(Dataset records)
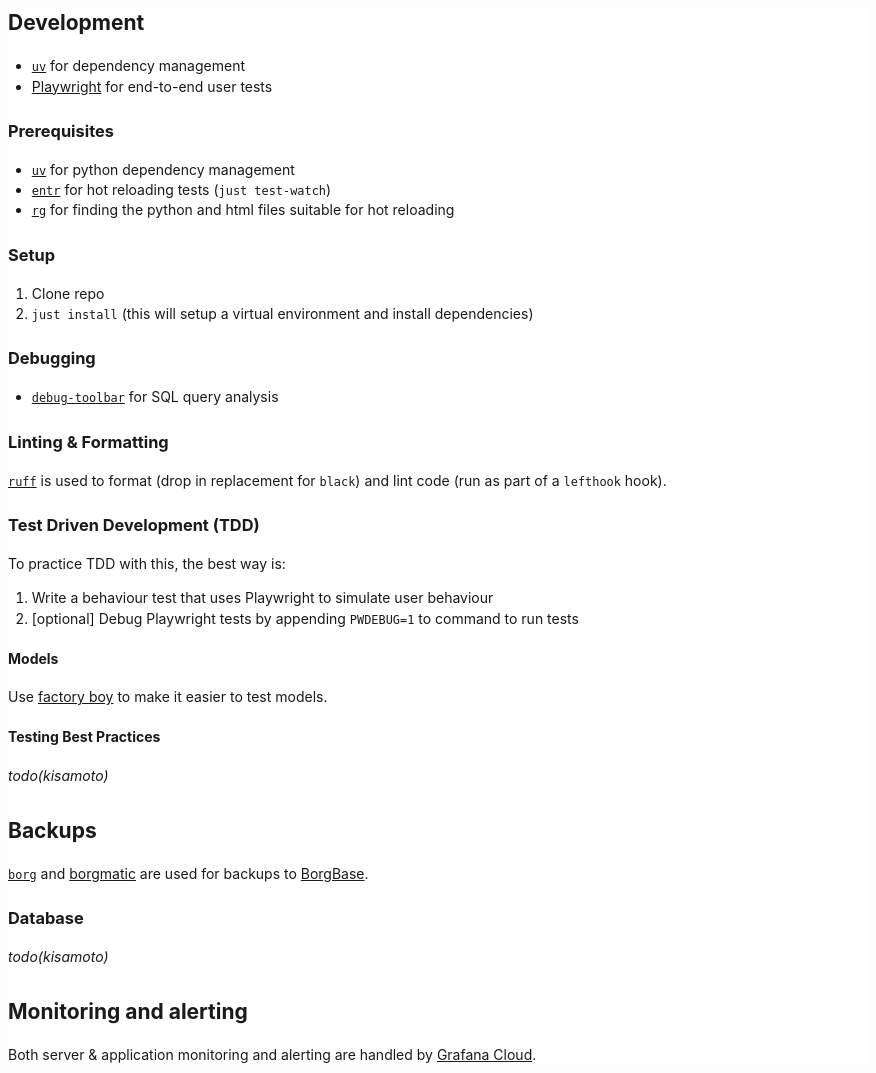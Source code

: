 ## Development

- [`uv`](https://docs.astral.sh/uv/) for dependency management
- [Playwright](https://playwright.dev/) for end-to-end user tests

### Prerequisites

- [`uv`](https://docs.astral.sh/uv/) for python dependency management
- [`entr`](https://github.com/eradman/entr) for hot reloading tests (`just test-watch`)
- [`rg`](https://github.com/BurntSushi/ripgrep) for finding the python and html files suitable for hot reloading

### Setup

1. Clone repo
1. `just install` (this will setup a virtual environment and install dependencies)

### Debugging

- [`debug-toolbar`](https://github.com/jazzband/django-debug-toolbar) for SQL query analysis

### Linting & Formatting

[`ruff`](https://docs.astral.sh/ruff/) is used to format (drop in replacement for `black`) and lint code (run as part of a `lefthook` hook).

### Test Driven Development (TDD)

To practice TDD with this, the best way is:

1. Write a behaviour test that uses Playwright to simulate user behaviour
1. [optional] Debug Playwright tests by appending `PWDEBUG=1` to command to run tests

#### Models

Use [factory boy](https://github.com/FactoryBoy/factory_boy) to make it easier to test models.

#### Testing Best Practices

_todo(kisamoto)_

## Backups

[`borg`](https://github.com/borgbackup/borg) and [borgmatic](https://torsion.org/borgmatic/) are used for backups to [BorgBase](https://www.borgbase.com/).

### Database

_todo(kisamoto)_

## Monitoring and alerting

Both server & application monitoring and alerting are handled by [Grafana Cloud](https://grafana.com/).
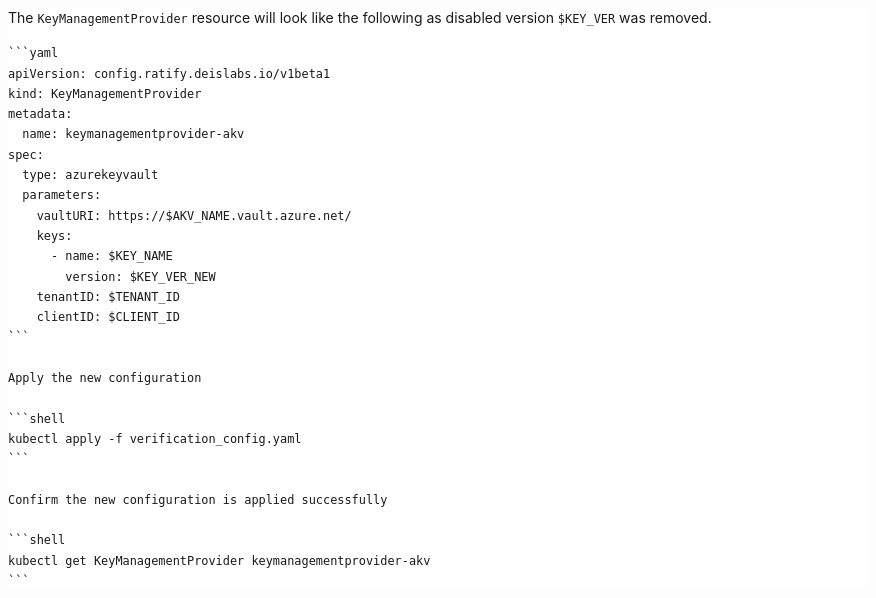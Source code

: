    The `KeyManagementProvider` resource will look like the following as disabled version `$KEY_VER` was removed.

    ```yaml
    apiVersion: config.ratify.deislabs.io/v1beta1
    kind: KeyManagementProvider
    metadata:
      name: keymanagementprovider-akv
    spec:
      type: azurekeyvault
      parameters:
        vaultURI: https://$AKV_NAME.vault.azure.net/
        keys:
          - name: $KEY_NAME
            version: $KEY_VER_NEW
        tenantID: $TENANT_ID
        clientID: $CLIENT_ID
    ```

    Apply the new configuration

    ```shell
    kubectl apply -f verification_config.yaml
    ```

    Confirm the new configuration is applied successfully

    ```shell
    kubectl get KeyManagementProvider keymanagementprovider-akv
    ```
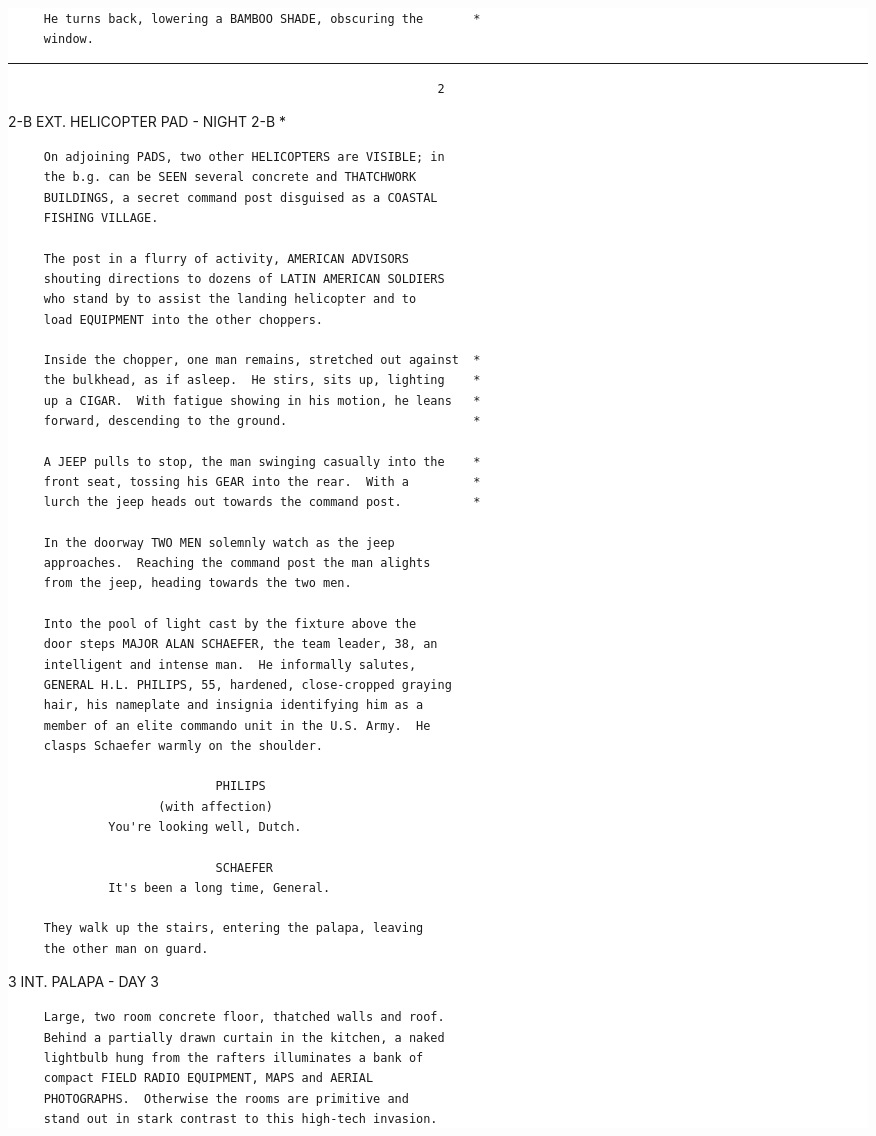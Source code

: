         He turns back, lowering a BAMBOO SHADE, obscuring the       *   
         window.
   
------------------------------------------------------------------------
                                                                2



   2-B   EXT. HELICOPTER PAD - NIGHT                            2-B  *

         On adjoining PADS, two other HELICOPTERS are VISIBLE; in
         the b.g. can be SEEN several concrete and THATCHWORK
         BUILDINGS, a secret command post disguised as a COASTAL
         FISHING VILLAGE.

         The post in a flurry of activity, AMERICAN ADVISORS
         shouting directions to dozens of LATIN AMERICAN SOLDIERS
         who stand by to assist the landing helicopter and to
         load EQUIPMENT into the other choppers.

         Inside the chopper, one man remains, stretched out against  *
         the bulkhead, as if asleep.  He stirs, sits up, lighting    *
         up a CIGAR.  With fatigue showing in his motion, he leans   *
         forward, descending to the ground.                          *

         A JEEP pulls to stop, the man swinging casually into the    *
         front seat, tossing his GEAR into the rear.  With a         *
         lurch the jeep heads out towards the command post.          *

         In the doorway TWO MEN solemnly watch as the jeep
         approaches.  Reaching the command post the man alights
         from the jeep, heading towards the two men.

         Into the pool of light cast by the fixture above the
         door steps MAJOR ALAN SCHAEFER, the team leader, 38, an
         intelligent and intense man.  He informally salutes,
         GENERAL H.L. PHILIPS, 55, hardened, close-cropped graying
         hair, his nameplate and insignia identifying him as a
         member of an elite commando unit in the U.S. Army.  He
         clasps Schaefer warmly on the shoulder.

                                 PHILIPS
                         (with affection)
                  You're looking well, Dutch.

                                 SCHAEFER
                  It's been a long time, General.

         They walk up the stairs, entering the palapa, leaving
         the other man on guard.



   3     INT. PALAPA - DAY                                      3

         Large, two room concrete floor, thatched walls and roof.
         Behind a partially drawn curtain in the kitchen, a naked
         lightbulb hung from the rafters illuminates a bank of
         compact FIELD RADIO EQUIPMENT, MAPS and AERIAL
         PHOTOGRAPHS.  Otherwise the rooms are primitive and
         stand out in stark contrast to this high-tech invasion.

--

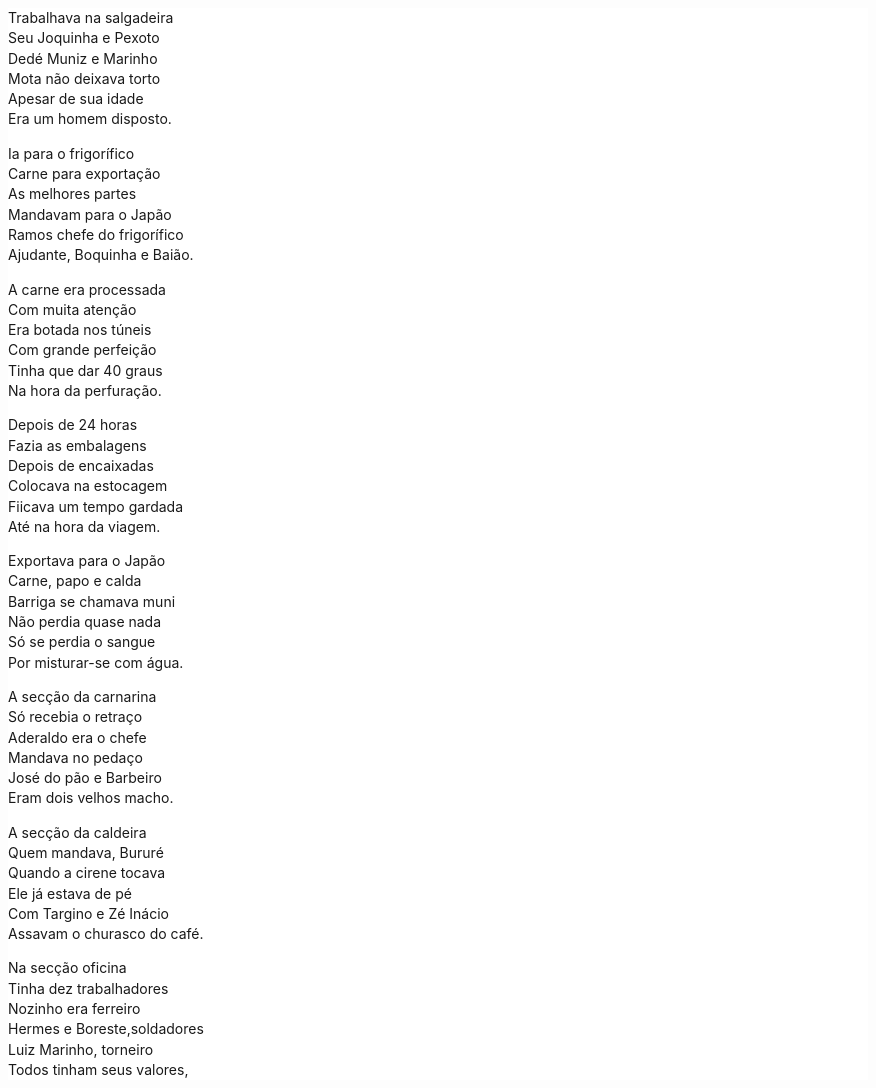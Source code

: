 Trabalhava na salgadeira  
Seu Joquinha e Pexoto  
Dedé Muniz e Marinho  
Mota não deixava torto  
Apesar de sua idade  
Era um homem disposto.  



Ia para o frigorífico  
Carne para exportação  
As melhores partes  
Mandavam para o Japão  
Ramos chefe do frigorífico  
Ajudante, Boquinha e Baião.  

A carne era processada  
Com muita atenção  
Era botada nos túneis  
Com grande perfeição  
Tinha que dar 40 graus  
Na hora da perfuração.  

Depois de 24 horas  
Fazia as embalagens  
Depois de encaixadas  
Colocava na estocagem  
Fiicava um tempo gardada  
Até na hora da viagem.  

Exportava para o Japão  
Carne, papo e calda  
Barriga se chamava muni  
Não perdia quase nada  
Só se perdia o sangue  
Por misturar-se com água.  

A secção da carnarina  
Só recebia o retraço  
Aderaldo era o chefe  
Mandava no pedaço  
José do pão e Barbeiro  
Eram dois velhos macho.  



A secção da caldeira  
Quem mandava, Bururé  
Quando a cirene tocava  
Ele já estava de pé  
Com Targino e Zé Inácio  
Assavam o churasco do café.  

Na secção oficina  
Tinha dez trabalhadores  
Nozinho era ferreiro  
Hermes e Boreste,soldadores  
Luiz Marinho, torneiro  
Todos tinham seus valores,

---

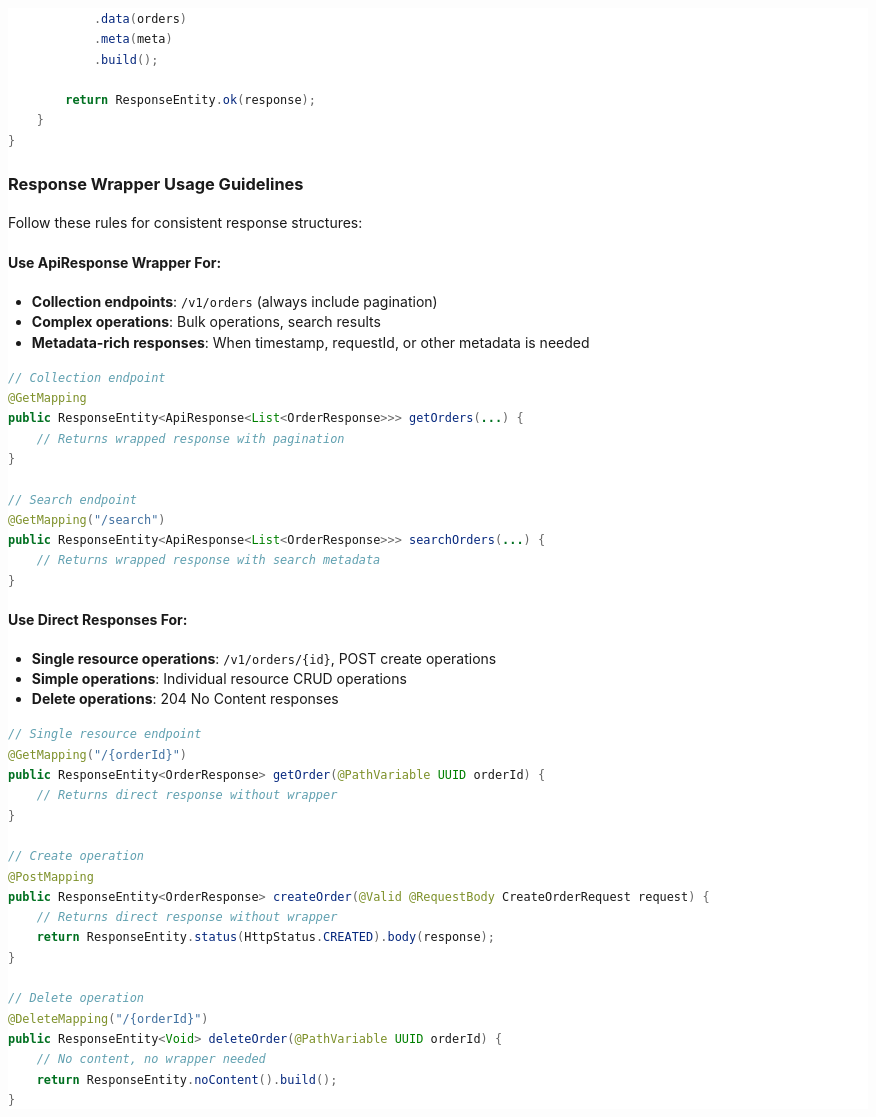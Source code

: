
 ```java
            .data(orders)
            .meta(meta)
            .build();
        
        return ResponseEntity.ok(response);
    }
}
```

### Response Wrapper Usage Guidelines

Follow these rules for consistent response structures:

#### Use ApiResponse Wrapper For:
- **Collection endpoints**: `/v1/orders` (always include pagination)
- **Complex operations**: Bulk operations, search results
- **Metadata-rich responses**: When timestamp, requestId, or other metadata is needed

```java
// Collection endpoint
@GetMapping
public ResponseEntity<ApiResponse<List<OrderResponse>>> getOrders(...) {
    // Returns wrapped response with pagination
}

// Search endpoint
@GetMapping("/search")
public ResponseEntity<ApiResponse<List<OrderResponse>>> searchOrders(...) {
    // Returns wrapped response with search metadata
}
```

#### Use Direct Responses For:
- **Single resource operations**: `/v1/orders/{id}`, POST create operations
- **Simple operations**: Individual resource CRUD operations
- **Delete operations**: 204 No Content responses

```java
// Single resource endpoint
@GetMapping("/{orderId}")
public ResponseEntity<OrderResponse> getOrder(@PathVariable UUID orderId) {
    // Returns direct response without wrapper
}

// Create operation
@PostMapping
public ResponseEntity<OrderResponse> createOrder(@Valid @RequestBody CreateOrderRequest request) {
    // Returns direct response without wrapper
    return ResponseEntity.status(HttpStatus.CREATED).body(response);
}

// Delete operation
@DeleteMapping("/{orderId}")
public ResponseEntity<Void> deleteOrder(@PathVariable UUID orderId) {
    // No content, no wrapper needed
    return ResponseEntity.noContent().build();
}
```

WHAT IS EXPECTED: Which lines of the entries above contain the word "orderId"? Copy each of them.

EXERCISE RESPONSE:
@GetMapping("/{orderId}")
public ResponseEntity<OrderResponse> getOrder(@PathVariable UUID orderId) {
@DeleteMapping("/{orderId}")
public ResponseEntity<Void> deleteOrder(@PathVariable UUID orderId) {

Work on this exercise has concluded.